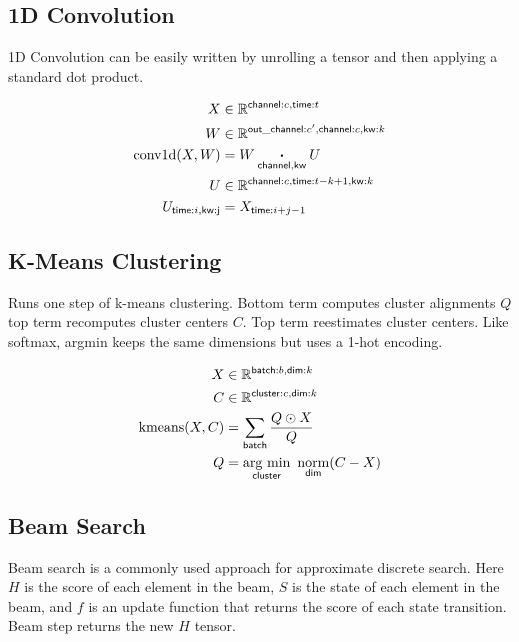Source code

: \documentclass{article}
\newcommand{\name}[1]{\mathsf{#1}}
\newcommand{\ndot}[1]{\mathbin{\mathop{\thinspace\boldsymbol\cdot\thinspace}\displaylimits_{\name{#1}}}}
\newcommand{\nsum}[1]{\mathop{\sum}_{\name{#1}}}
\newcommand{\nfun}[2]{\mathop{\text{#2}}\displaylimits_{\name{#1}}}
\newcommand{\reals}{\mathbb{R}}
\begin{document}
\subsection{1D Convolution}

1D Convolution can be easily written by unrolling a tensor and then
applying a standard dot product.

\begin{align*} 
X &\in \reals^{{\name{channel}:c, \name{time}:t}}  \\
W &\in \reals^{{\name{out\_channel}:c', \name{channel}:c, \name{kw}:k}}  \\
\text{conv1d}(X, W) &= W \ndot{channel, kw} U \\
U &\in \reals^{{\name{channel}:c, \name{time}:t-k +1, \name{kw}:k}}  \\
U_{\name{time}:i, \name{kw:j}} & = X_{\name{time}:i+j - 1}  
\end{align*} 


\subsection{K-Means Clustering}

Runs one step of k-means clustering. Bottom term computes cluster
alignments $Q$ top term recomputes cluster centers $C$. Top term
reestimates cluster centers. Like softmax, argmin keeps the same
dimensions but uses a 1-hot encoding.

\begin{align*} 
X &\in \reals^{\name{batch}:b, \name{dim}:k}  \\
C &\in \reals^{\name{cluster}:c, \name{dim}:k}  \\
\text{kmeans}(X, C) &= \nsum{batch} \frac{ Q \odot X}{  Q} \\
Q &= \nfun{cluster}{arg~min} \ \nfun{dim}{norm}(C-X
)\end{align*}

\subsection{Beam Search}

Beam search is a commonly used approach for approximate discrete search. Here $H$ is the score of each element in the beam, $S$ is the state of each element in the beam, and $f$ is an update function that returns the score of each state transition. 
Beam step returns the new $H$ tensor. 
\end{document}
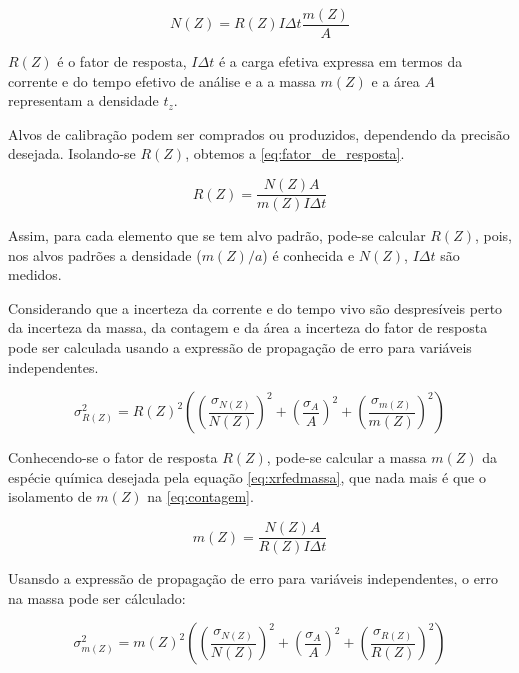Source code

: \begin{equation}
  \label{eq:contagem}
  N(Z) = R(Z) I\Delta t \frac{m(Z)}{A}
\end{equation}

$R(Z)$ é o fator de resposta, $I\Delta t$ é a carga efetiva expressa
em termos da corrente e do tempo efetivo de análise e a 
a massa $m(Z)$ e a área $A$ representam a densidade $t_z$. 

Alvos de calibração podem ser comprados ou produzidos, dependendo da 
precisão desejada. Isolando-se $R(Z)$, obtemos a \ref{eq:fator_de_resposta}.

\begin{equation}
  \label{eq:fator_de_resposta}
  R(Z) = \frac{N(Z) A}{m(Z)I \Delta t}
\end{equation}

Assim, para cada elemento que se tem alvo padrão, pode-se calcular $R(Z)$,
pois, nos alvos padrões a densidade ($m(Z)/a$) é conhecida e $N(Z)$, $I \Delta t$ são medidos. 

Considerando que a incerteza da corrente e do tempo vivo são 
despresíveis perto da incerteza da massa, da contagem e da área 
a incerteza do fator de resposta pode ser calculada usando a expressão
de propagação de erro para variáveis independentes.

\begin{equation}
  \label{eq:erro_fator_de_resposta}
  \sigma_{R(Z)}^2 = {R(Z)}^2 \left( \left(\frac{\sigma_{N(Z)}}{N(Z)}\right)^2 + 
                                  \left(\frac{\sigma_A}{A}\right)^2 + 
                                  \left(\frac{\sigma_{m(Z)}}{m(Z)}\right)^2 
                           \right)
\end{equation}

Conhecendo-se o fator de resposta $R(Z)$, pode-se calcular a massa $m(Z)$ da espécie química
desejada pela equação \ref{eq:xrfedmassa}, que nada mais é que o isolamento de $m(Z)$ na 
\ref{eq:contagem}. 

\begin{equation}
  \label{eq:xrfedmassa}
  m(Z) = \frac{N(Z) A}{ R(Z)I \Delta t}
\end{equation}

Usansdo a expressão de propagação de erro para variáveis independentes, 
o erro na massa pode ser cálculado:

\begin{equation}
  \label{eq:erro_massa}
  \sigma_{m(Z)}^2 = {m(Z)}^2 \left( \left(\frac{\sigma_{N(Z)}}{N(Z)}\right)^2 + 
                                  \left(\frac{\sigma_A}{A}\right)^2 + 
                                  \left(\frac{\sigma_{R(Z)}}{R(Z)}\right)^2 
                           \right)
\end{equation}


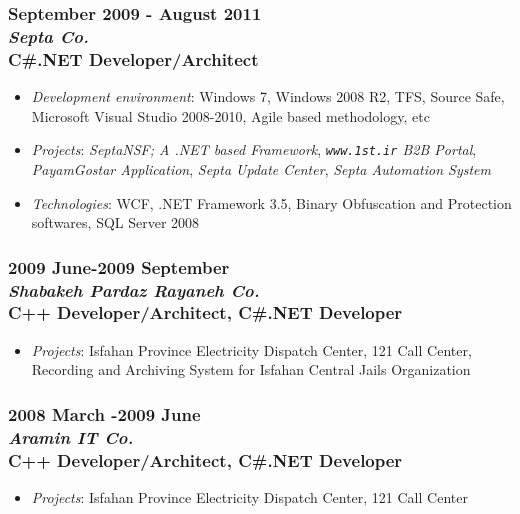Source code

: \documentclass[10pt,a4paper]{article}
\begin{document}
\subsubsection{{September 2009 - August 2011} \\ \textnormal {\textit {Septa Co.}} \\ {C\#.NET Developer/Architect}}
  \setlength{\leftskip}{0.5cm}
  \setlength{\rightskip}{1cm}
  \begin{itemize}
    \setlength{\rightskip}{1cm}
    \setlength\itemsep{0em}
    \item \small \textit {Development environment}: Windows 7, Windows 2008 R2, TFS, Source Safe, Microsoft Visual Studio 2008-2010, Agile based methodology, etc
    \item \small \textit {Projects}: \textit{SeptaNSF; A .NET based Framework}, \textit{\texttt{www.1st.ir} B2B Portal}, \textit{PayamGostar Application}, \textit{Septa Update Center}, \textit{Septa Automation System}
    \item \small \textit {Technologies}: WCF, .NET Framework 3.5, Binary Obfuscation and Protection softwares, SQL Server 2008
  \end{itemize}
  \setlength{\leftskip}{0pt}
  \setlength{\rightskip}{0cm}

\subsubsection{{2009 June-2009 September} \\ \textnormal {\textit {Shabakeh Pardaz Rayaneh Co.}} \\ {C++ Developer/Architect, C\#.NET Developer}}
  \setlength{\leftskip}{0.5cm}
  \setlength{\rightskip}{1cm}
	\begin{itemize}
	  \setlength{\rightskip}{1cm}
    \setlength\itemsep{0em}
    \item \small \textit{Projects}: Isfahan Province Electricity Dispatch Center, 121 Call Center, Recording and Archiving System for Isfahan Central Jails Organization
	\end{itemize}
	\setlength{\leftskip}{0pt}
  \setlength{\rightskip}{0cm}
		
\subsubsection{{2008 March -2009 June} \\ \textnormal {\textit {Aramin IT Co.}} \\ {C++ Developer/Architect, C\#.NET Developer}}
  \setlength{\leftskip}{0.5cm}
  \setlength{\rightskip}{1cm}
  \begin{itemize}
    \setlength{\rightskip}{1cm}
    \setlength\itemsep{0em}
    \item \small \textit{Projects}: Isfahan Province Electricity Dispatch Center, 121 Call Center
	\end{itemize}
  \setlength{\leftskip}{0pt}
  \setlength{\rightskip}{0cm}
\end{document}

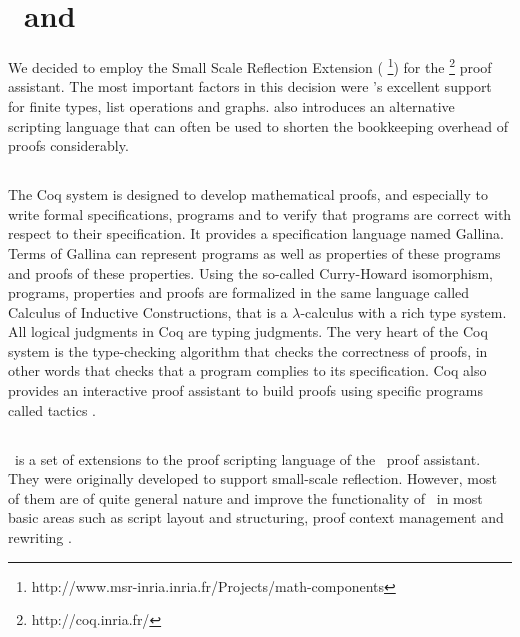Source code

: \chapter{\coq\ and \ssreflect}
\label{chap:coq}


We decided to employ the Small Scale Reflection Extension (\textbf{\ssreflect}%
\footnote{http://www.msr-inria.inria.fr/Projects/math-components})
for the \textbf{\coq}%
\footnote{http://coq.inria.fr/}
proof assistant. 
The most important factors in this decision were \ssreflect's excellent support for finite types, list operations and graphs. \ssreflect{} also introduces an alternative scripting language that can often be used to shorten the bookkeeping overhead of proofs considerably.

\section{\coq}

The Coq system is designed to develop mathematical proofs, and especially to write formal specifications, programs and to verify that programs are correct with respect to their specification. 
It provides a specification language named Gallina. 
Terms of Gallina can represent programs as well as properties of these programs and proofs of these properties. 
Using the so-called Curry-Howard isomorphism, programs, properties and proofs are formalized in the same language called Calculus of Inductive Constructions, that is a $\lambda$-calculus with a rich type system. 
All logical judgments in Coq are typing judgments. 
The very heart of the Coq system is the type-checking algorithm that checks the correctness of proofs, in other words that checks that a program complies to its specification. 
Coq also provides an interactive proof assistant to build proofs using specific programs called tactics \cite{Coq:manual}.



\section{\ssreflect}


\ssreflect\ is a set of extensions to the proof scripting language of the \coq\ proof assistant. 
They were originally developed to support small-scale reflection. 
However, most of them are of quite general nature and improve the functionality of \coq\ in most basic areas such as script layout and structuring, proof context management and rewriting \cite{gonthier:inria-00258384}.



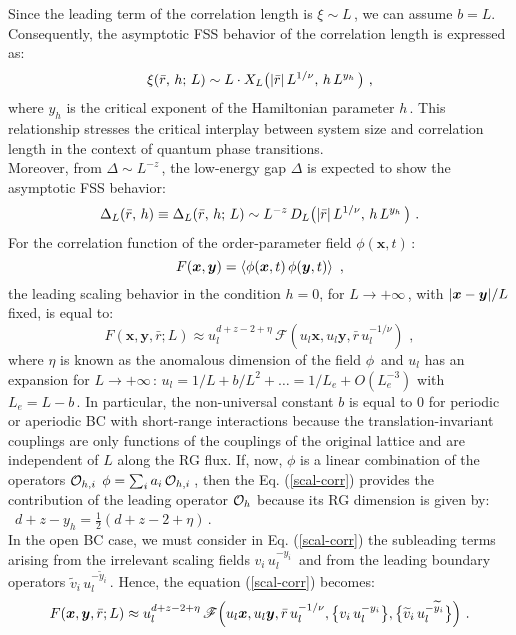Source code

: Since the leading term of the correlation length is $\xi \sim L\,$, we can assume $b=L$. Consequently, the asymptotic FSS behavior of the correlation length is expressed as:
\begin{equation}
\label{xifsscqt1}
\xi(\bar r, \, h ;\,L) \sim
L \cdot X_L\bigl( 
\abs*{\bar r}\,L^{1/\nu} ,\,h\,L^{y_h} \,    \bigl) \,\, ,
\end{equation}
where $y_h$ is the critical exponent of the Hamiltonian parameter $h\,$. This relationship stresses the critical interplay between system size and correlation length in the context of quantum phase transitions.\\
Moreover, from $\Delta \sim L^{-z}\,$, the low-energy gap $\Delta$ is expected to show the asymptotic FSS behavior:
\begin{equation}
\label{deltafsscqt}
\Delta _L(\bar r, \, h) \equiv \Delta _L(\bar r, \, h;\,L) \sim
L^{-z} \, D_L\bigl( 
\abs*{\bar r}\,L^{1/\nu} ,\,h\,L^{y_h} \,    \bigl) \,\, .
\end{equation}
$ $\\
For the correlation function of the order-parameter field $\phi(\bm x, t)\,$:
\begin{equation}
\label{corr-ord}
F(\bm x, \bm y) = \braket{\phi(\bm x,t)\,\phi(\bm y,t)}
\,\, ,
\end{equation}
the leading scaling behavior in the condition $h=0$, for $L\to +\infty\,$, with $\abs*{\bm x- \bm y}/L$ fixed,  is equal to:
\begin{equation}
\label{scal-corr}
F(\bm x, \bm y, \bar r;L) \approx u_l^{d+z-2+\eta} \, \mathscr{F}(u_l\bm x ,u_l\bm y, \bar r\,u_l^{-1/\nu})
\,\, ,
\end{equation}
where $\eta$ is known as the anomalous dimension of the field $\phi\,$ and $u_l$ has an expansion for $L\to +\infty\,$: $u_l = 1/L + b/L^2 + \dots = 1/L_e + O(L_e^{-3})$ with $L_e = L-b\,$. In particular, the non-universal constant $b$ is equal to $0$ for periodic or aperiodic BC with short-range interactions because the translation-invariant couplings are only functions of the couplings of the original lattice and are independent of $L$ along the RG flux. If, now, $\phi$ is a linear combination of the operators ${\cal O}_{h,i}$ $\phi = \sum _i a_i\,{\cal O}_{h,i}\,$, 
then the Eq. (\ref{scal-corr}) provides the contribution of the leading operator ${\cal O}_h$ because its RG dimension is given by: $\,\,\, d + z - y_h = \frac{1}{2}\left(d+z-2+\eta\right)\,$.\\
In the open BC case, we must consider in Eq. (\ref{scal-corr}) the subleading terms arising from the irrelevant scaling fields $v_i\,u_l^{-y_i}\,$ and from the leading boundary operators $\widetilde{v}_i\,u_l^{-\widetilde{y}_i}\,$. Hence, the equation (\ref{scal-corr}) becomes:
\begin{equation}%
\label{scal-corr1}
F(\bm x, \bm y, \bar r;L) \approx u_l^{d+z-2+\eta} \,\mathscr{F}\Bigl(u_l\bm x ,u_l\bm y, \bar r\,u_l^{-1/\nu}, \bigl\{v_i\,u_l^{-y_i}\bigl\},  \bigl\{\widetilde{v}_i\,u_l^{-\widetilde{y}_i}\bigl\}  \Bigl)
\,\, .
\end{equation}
....
▸ **PROBLEM STATEMENT**:
Give only the number of lines in the data that hold the word "June".

▸ **OUTPUT OF THE TASK**:
2